YOUR GOAL
Pull out each line of the data that includes the word "query".
╔══
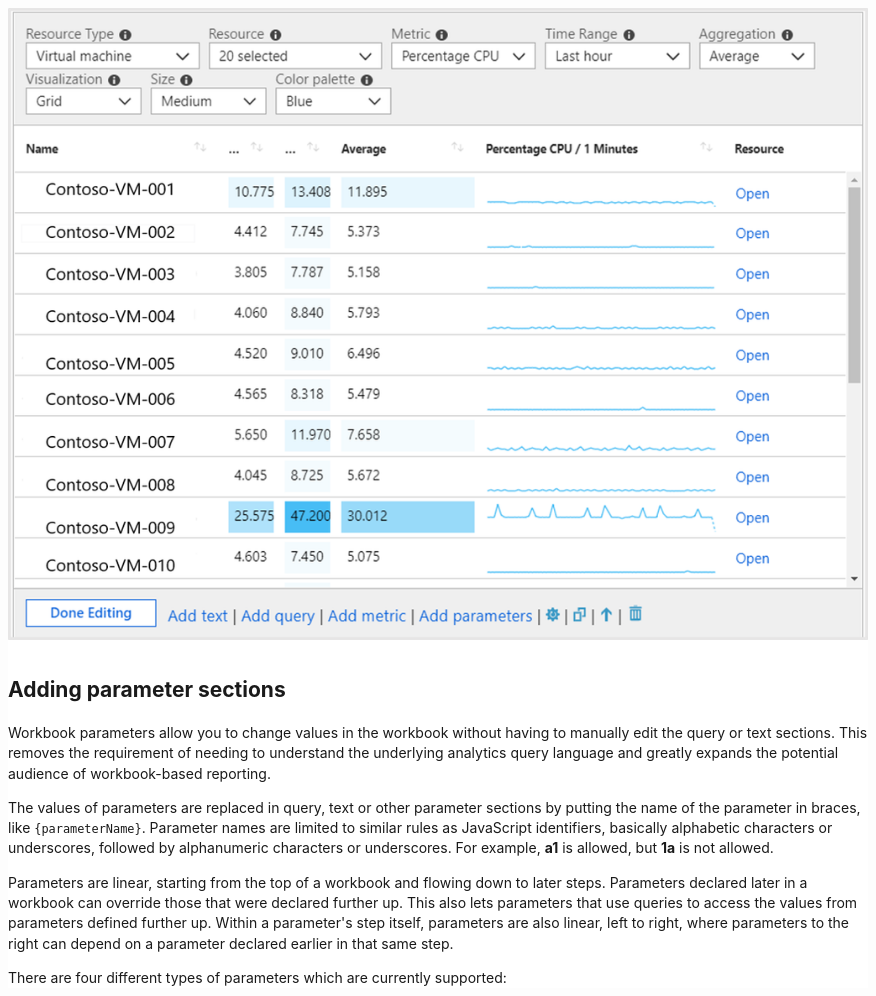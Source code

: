 ![Application Insights Workbooks section editing controls](./media/app-insights-usage-workbooks/008-metrics-grid.png)

## Adding parameter sections

Workbook parameters allow you to change values in the workbook without having to manually edit the query or text sections.  This removes the requirement of needing to understand the underlying analytics query language and greatly expands the potential audience of workbook-based reporting.

The values of parameters are replaced in query, text or other parameter sections by putting the name of the parameter in braces, like ``{parameterName}``.  Parameter names are limited to similar rules as JavaScript identifiers, basically alphabetic characters or underscores, followed by alphanumeric characters or underscores. For example, **a1** is allowed, but **1a** is not allowed.

Parameters are linear, starting from the top of a workbook and flowing down to later steps.  Parameters declared later in a workbook can override those that were declared further up.  This also lets parameters that use queries to access the values from parameters defined further up.  Within a parameter's step itself, parameters are also linear, left to right, where parameters to the right can depend on a parameter declared earlier in that same step.
 
There are four different types of parameters which are currently supported:
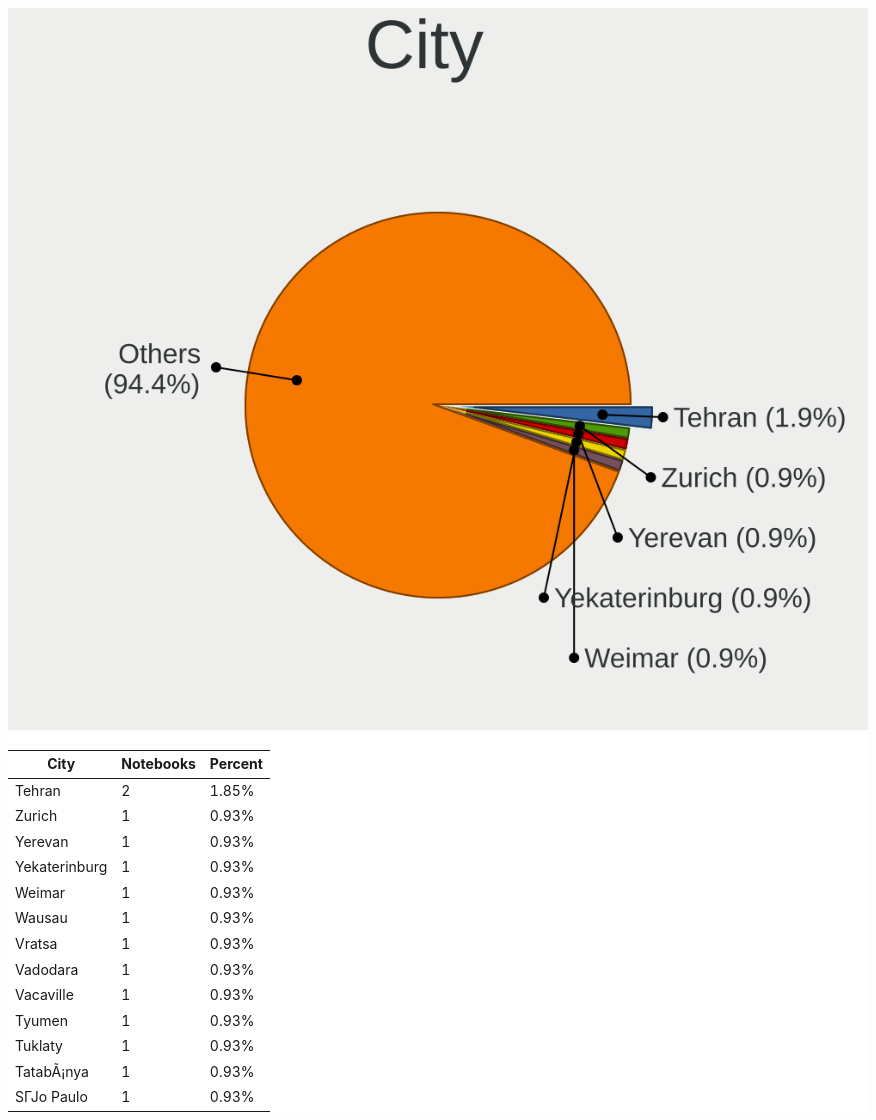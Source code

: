 ![City](./images/pie_chart_bsd/node_city.svg)


| City                      | Notebooks | Percent |
|---------------------------|-----------|---------|
| Tehran                    | 2         | 1.85%   |
| Zurich                    | 1         | 0.93%   |
| Yerevan                   | 1         | 0.93%   |
| Yekaterinburg             | 1         | 0.93%   |
| Weimar                    | 1         | 0.93%   |
| Wausau                    | 1         | 0.93%   |
| Vratsa                    | 1         | 0.93%   |
| Vadodara                  | 1         | 0.93%   |
| Vacaville                 | 1         | 0.93%   |
| Tyumen                    | 1         | 0.93%   |
| Tuklaty                   | 1         | 0.93%   |
| TatabÃ¡nya              | 1         | 0.93%   |
| SГЈo Paulo              | 1         | 0.93%   |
╚══
ANSWER BOX
Workbook parameters allow you to change values in the workbook without having to manually edit the query or text sections.  This removes the requirement of needing to understand the underlying analytics query language and greatly expands the potential audience of workbook-based reporting.
The values of parameters are replaced in query, text or other parameter sections by putting the name of the parameter in braces, like ``{parameterName}``.  Parameter names are limited to similar rules as JavaScript identifiers, basically alphabetic characters or underscores, followed by alphanumeric characters or underscores. For example, **a1** is allowed, but **1a** is not allowed.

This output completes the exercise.